Local AI inference for Apple Silicon — Text, Image, Video & Audio generation on Mac

These details have not been verified by PyPI

Project links

Project description

vMLX

The most complete MLX inference engine for Apple Silicon.

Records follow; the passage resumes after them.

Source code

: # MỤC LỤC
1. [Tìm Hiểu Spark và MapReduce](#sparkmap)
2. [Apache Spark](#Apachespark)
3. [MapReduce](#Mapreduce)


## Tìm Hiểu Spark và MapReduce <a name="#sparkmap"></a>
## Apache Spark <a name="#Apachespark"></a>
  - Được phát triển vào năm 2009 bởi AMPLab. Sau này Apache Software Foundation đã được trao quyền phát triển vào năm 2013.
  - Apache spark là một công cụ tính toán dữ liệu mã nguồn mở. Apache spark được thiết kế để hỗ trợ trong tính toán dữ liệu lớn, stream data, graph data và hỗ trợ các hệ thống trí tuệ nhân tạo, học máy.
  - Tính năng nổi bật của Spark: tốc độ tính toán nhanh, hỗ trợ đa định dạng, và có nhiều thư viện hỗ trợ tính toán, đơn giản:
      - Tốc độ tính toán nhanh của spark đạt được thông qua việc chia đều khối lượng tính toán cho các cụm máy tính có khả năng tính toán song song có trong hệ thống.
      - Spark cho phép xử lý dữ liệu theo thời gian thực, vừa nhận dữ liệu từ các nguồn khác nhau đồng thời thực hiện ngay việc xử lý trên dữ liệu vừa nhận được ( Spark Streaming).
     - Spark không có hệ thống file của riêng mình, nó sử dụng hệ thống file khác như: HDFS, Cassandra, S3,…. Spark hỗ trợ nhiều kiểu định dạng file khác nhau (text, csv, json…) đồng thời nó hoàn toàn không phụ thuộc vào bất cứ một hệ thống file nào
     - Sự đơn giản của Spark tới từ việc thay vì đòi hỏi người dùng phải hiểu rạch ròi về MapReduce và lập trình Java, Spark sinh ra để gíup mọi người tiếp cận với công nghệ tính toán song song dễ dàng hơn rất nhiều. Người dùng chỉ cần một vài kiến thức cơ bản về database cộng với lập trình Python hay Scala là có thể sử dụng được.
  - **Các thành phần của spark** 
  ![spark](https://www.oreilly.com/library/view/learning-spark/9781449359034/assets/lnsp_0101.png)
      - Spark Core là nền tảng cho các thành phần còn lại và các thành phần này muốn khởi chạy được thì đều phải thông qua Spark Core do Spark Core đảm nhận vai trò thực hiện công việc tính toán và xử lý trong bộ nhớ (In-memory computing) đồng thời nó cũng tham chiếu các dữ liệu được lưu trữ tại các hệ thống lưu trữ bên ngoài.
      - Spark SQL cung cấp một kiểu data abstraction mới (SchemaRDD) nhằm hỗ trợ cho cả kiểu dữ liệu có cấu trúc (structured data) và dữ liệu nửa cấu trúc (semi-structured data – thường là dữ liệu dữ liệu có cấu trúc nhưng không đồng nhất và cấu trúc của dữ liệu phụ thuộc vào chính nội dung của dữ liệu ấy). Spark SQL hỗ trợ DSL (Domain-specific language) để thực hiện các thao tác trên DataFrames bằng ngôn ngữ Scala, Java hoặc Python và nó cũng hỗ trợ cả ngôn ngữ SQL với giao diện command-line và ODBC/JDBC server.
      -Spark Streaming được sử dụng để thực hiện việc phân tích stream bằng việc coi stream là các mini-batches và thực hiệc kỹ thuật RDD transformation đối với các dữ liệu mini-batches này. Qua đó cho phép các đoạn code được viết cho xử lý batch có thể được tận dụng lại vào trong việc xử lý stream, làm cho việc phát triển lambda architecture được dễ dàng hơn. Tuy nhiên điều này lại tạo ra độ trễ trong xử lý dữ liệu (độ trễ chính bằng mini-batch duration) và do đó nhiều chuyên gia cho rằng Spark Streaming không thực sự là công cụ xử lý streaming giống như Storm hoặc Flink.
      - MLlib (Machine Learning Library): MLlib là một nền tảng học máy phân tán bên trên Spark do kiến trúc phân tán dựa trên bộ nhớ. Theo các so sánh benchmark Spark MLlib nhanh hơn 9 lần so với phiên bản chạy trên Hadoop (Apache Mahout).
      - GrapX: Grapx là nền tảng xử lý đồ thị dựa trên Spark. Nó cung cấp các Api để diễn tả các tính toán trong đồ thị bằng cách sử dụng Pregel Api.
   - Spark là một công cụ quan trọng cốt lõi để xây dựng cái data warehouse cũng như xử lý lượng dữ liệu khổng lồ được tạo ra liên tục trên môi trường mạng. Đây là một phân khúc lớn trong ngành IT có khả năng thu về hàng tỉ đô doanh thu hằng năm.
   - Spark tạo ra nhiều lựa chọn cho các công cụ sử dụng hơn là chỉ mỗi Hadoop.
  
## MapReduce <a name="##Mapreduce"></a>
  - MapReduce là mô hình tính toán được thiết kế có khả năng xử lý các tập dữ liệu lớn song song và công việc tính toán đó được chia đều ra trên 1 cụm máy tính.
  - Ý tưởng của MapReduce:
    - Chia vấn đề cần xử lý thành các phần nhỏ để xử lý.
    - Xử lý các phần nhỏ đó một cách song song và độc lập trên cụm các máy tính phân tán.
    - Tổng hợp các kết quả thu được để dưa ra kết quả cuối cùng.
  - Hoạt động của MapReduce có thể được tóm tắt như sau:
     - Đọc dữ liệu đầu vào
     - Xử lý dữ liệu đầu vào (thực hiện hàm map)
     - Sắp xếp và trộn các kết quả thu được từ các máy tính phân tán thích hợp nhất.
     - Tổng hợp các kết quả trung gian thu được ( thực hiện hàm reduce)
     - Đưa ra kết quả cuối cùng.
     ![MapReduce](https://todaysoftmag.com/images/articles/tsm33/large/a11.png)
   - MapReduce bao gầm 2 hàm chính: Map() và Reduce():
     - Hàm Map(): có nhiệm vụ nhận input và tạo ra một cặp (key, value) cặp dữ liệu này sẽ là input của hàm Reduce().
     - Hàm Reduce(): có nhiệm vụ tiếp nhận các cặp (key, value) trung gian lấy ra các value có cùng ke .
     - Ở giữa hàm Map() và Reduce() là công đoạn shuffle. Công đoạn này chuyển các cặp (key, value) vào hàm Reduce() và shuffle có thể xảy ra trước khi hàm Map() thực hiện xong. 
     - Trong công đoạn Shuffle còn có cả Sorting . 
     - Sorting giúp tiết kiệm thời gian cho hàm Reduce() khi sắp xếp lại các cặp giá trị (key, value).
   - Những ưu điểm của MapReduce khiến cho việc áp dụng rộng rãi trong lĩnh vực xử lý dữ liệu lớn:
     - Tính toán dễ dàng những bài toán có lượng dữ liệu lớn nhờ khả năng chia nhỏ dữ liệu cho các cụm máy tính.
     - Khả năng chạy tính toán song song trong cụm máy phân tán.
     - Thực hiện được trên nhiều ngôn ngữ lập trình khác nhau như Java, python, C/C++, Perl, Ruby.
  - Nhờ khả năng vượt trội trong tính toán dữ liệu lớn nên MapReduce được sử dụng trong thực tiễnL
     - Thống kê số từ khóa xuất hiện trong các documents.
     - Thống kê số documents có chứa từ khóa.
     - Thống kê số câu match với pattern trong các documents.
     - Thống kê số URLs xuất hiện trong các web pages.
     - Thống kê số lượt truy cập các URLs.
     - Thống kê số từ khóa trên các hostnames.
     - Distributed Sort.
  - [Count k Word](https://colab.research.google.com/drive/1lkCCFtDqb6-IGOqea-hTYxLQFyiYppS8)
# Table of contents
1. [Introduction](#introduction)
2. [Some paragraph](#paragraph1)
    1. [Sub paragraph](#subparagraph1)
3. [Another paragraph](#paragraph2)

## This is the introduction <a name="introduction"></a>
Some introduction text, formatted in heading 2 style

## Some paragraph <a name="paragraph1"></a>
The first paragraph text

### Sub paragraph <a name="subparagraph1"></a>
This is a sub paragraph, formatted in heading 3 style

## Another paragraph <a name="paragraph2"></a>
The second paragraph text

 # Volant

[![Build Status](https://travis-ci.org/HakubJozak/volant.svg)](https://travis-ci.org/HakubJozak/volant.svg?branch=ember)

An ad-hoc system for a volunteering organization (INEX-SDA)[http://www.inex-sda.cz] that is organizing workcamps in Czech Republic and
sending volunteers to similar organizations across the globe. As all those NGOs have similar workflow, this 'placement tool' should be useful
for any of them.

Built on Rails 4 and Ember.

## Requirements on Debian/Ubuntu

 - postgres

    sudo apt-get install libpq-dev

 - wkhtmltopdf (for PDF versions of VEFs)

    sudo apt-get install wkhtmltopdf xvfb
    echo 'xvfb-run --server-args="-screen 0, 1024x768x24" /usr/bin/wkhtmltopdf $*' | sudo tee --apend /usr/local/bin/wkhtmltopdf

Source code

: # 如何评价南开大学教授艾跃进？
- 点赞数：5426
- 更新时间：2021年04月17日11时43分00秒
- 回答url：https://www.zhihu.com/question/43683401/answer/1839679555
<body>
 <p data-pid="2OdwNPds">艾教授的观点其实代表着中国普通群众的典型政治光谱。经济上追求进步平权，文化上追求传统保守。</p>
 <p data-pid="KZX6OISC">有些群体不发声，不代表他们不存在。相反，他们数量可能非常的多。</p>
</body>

Run local LLMs, VLMs, and image generation models with full GPU acceleration via MLX -- continuous batching, 5-layer cache stack, 14 tool call parsers, Anthropic + OpenAI API compatibility, vision/video/audio multimodal, image generation, and JANG adaptive quantization.

pip install vmlx
vmlx serve mlx-community/Qwen3-8B-4bit

Desktop app: Download the full GUI experience from MLX Studio -- no terminal required.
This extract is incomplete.